[Collection entries]
* * *

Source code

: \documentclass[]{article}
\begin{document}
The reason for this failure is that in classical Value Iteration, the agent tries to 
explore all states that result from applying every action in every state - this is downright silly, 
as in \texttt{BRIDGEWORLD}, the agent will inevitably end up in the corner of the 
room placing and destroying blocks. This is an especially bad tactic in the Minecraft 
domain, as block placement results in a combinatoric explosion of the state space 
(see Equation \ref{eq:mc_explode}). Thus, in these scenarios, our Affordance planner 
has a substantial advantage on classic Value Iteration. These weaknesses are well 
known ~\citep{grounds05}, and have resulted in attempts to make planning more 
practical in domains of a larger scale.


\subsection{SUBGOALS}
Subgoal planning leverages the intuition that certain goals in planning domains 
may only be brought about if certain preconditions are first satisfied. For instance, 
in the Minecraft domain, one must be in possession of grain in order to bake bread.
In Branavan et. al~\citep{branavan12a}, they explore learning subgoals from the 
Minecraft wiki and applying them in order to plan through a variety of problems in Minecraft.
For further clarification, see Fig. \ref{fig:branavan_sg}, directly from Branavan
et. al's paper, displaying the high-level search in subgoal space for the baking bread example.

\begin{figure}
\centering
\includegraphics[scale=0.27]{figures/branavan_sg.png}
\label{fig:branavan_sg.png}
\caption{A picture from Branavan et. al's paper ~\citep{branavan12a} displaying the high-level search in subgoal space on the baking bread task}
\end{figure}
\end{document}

* * *

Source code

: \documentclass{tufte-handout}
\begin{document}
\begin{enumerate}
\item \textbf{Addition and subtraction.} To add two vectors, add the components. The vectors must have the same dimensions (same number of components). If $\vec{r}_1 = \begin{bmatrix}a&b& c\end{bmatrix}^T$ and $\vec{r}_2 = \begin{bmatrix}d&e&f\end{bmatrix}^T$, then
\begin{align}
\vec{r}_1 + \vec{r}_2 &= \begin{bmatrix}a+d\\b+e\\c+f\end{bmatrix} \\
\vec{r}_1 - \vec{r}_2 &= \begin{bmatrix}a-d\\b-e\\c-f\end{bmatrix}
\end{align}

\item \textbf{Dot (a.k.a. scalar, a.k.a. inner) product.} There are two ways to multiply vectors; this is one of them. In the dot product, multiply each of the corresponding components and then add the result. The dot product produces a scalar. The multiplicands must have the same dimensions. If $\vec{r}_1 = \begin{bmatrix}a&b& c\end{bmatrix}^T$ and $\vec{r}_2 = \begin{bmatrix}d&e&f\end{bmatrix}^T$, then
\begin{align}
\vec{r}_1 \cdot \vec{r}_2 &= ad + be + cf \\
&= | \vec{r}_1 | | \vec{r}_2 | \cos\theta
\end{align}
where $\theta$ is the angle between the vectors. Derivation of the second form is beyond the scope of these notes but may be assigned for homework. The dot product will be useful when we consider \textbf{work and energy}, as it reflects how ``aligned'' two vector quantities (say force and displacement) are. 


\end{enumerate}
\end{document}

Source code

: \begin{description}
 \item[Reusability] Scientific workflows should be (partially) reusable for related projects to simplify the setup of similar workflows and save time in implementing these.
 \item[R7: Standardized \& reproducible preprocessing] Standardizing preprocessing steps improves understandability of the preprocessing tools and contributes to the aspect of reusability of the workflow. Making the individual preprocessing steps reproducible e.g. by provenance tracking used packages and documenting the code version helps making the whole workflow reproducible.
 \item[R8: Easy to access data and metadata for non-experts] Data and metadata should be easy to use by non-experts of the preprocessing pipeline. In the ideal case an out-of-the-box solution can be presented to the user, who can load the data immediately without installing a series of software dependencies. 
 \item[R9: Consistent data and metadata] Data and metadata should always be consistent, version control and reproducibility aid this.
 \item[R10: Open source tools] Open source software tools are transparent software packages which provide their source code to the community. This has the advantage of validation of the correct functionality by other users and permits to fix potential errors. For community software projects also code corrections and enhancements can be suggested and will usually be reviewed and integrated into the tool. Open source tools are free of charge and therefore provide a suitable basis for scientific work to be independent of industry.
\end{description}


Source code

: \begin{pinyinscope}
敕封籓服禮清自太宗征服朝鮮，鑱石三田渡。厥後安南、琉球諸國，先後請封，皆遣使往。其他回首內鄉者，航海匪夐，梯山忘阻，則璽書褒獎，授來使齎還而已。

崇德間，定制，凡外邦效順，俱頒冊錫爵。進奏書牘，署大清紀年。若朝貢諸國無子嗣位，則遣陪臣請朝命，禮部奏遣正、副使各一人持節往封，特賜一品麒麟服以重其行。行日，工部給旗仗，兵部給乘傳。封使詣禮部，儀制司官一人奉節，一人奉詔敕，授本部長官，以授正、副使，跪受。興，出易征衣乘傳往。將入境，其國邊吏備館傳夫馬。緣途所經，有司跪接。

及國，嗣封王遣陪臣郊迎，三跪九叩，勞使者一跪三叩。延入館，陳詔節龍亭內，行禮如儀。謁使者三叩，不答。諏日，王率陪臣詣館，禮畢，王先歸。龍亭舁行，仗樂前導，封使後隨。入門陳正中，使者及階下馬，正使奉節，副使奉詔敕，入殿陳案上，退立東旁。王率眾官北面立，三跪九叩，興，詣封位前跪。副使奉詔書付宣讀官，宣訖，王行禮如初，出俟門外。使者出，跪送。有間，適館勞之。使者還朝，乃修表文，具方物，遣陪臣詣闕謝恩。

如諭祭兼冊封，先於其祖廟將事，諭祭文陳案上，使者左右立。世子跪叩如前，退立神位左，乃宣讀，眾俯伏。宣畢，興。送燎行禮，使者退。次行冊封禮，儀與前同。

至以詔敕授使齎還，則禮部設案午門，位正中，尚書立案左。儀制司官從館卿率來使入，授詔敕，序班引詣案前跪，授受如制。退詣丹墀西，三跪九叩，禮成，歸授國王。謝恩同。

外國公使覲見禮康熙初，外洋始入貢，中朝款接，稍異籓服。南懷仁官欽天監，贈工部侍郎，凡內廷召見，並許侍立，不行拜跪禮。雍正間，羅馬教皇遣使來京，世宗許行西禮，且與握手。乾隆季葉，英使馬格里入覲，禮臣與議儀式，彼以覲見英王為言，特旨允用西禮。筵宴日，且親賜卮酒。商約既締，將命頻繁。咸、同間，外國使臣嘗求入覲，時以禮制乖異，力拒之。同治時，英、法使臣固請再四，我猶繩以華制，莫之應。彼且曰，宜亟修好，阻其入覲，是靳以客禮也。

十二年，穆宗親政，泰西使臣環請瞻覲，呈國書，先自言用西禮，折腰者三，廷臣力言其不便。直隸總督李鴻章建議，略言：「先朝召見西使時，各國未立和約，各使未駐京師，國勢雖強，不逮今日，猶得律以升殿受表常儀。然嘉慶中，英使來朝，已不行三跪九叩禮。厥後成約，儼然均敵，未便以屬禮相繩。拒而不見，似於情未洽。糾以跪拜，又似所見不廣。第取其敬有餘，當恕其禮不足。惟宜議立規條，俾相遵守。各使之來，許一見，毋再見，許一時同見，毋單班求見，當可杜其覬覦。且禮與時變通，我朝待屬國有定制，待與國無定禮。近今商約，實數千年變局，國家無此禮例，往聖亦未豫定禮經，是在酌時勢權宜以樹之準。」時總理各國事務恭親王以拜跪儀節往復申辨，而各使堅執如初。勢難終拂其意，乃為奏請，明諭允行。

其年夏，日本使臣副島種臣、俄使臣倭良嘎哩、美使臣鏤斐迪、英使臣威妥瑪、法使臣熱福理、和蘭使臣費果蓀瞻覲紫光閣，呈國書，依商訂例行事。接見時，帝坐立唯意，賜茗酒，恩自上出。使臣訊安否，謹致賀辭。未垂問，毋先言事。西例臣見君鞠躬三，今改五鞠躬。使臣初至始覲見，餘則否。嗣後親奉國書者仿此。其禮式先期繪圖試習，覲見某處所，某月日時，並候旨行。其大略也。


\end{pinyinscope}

* * *

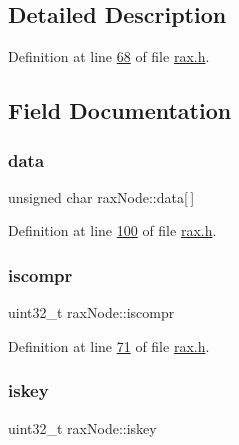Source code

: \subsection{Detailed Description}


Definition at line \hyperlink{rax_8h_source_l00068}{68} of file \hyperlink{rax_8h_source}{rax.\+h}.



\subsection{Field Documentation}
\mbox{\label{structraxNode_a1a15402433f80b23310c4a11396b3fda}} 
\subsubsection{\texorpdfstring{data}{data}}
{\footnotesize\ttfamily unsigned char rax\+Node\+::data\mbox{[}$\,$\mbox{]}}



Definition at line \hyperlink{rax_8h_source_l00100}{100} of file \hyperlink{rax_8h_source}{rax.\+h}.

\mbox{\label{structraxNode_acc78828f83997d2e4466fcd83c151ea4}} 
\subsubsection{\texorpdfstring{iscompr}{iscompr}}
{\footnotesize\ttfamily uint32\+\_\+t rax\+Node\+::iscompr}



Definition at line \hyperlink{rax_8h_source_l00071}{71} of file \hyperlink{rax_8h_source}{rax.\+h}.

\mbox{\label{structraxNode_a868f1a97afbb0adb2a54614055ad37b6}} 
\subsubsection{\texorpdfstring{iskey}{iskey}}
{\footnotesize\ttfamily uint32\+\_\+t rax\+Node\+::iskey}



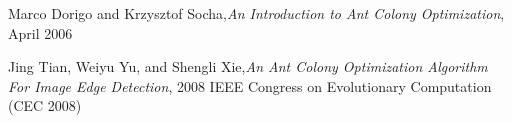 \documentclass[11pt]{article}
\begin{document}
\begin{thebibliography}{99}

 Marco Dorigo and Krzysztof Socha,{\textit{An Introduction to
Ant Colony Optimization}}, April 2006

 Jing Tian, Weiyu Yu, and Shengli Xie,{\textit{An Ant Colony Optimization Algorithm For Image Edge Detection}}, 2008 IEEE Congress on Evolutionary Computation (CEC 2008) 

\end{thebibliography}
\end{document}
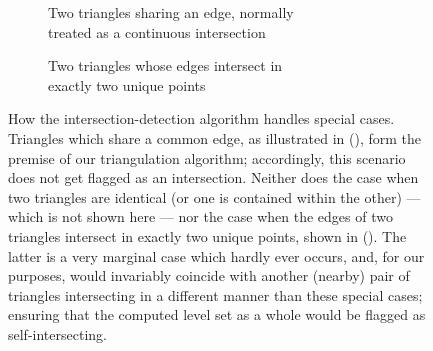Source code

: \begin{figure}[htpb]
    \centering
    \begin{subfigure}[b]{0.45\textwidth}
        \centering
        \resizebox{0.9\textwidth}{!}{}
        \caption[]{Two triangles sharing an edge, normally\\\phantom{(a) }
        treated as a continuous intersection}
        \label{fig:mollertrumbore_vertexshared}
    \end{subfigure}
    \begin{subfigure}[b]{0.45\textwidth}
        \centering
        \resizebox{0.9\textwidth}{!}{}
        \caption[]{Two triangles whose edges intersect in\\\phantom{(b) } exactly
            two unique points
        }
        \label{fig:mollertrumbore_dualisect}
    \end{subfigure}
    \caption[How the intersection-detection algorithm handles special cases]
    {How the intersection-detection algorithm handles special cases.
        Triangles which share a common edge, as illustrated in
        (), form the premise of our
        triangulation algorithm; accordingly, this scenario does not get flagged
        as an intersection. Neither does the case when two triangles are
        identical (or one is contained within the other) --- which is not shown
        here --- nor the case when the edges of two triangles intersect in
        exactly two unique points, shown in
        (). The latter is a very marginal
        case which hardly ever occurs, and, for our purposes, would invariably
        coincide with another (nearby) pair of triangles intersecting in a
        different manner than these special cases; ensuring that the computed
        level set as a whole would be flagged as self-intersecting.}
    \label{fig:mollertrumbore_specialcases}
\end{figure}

* * *

§ **What the exercise asks**
Please show every line above that includes the word "data".

§ **Reply to the task**
 \item[R8: Easy to access data and metadata for non-experts] Data and metadata should be easy to use by non-experts of the preprocessing pipeline. In the ideal case an out-of-the-box solution can be presented to the user, who can load the data immediately without installing a series of software dependencies. 
 \item[R9: Consistent data and metadata] Data and metadata should always be consistent, version control and reproducibility aid this.
\subsubsection{\texorpdfstring{data}{data}}
{\footnotesize\ttfamily unsigned char rax\+Node\+::data\mbox{[}$\,$\mbox{]}}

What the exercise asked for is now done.